On March 10, 2010, the Senate Foreign Relations Committee's minority staff prepared a report on reforming the MDBs, stating that "the Administration and the other donor countries of the G-20 should be firm in demanding that needed reforms are secured before committing additional funds."8 The report includes a number of recommendations, including strengthening anti-corruption efforts, improving evaluation frameworks, and improving oversight of budget support lending, among others. During its GCI negotiations with other MDB shareholder governments, the Obama Administration gained support for many of these reforms, according to testimony delivered before the Senate Committee on Foreign Relations in September 2010 (see text box below). Secretary Geithner reiterated these efforts, and stressed the importance of the MDBs to the Administration at additional hearings before the Senate Committee on Foreign Relations in February 2011. At the hearings, he stated that U.S. investments at the MDBs "are a critical and cost-effective component of the United States' global economic leadership."9
Recent MDB Reform Efforts Controlling MDB Costs
Anti-corruption and Good Governance
Development Effectiveness
|
Compared to other advanced economies, the United States provides a smaller percentage of its development assistance through multilateral organizations, such as the MDBs, than other countries. According to data from the Organization for Economic Cooperation and Development (OECD), 12% of U.S. official development assistance in 2009 was disbursed through multilateral institutions. By contrast, 21% of Japan's, 37% of Germany's, and 33% of the United Kingdom's 2009 development aid was provided through multilateral institutions. Recent public polling data suggest that far less than a majority of the American public supports multilateralism in U.S. foreign aid despite some research pointing to the superior effectiveness of multilateral aid.10
Supporters of providing U.S. development assistance multilaterally argue that because the MDB charters forbid lending for political purposes, it is easier for the banks to secure politically difficult economic policy reforms in recipient countries.11 In addition, multilateral contributions from the United States leverage funds from other donors (private and public) to address certain issues/sectors. For example, the United States designated a portion of U.S. Global Food Security Initiative Funds to the multilateral food trust fund administered by the World Bank to encourage other donors to do the same. While other donors have made commitments, they are waiting for the United States to appropriate funds before making their contributions.

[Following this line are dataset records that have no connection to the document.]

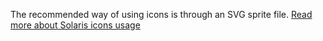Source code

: The recommended way of using icons is through an SVG sprite file. [Read more about Solaris icons usage]([[docsref:/extend/icons/#use-solaris-icons]])
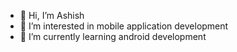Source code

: - 👋 Hi, I’m Ashish
- 👀 I’m interested in mobile application development
- 🌱 I’m currently learning android development

<!---
Ararish/Ararish is a ✨ special ✨ repository because its `README.md` (this file) appears on your GitHub profile.
You can click the Preview link to take a look at your changes.
--->
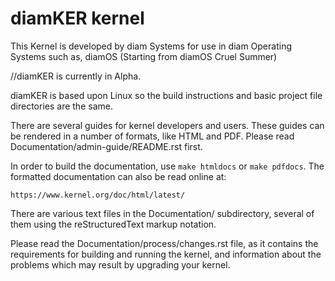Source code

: diamKER kernel
============

This Kernel is developed by diam Systems for use in diam Operating Systems such as, diamOS (Starting from diamOS Cruel Summer)

//diamKER is currently in Alpha.

diamKER is based upon Linux so the build instructions and basic project file directories are the same.

There are several guides for kernel developers and users. These guides can
be rendered in a number of formats, like HTML and PDF. Please read
Documentation/admin-guide/README.rst first.

In order to build the documentation, use ``make htmldocs`` or
``make pdfdocs``.  The formatted documentation can also be read online at:

    https://www.kernel.org/doc/html/latest/

There are various text files in the Documentation/ subdirectory,
several of them using the reStructuredText markup notation.

Please read the Documentation/process/changes.rst file, as it contains the
requirements for building and running the kernel, and information about
the problems which may result by upgrading your kernel.
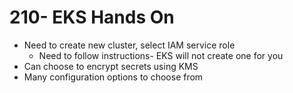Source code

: # 210- EKS Hands On
- Need to create new cluster, select IAM service role
	- Need to follow instructions- EKS will not create one for you
- Can choose to encrypt secrets using KMS
- Many configuration options to choose from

By contrast, some analysts argue that the United States cedes control over its aid programs when a multilateral approach is used. First, critics argue, it is difficult for donors to specify uses when funds are contributed multilaterally. If other donors are not in broad support of the U.S. aid agenda, they argue, the United States might be able to achieve its foreign policy objectives more directly by providing bilateral aid. Second, because the United States does not have veto power on MDB lending, MDBs sometimes provide assistance to countries despite strong U.S. opposition.

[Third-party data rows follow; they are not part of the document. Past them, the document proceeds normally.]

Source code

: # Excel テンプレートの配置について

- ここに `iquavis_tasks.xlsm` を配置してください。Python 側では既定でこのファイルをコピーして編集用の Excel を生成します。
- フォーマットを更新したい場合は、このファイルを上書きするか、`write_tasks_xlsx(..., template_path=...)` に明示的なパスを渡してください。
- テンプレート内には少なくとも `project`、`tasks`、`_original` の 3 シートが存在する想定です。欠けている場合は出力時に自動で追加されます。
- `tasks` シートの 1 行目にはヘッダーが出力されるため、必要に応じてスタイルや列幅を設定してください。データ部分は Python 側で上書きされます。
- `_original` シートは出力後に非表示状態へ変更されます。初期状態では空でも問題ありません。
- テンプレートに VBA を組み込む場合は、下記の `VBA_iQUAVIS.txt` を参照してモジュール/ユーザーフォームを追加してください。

A purely bilateral approach might ensure that no U.S. funds are used to support aid programs seen as running counter to U.S. foreign policy or national security interests. However, it might also eliminate whatever influence U.S. participation has on MDB assistance. For example, by having the option of abstaining rather than opposing a recent vote on an MDB-financed coal-fired power plant in South Africa, the United States was able to influence the negotiations to secure a better environmental outcome, including a larger energy component for the project and increased commitments from the South African government to further scale up renewable energy.
A defining feature of the contemporary international development assistance is the proliferation of agencies providing development finance. While MDBs remain the primary source of multilateral development finance, over the past half-century many new sources of development finance have been created. This is especially evident in the proliferation of targeted funds such as the Global Environment Facility and the Global Fund to Fight AIDS, Tuberculosis, and Malaria (Global Fund). More than 200 international development agencies exist, according to the OECD. Given the concerns of some Members about the size of the federal budget, Congress may explore further the degree to which U.S. interests are served by enlarging the MDBs, who have expanded their mandates to include a broader range of global issues, potentially diluting their expertise.
In addition to expanding the range of projects for which the banks lend, the MDBs are increasingly providing greater amounts of funding in the form of policy loans (i.e., budget support) compared to project loans. Policy-based lending accounted for almost 49% of the World Bank's total disbursements in 2009, compared to about 33% in 2008. Across the MDBs, policy-based lending accounted for up to 25% (in the case of the IDB) in 2008. Increased MDB government budget-support lending may raise oversight concerns, since measuring effectiveness is more difficult than it is for traditional MDB project loans.
Congress and the Administration may also determine whether elevated MDB assistance since 2008 represents a fundamental shift in demand for MDB assistance or a short-term spike caused by the 2007–2009 economic crisis. In the case of the IMF, its resources had not kept pace with the growth of global capital flows over the past two decades. Thus, it was not prepared to meet the demand for countries seeking balance of payments support during the crisis.12
Increasing the resources of the MDBs would likely enable them to disburse increased amounts of money in future years without expanding their staff involved with the design and implementation of projects. Some might question, however, whether the operational efficiency of the MDBs and continued growth of their volume of lending are appropriate goals. If Members of Congress determine that MDB financing needs are temporary, short-term financing facilities, or making the GCIs temporary, might be considered rather than permanent capital increases.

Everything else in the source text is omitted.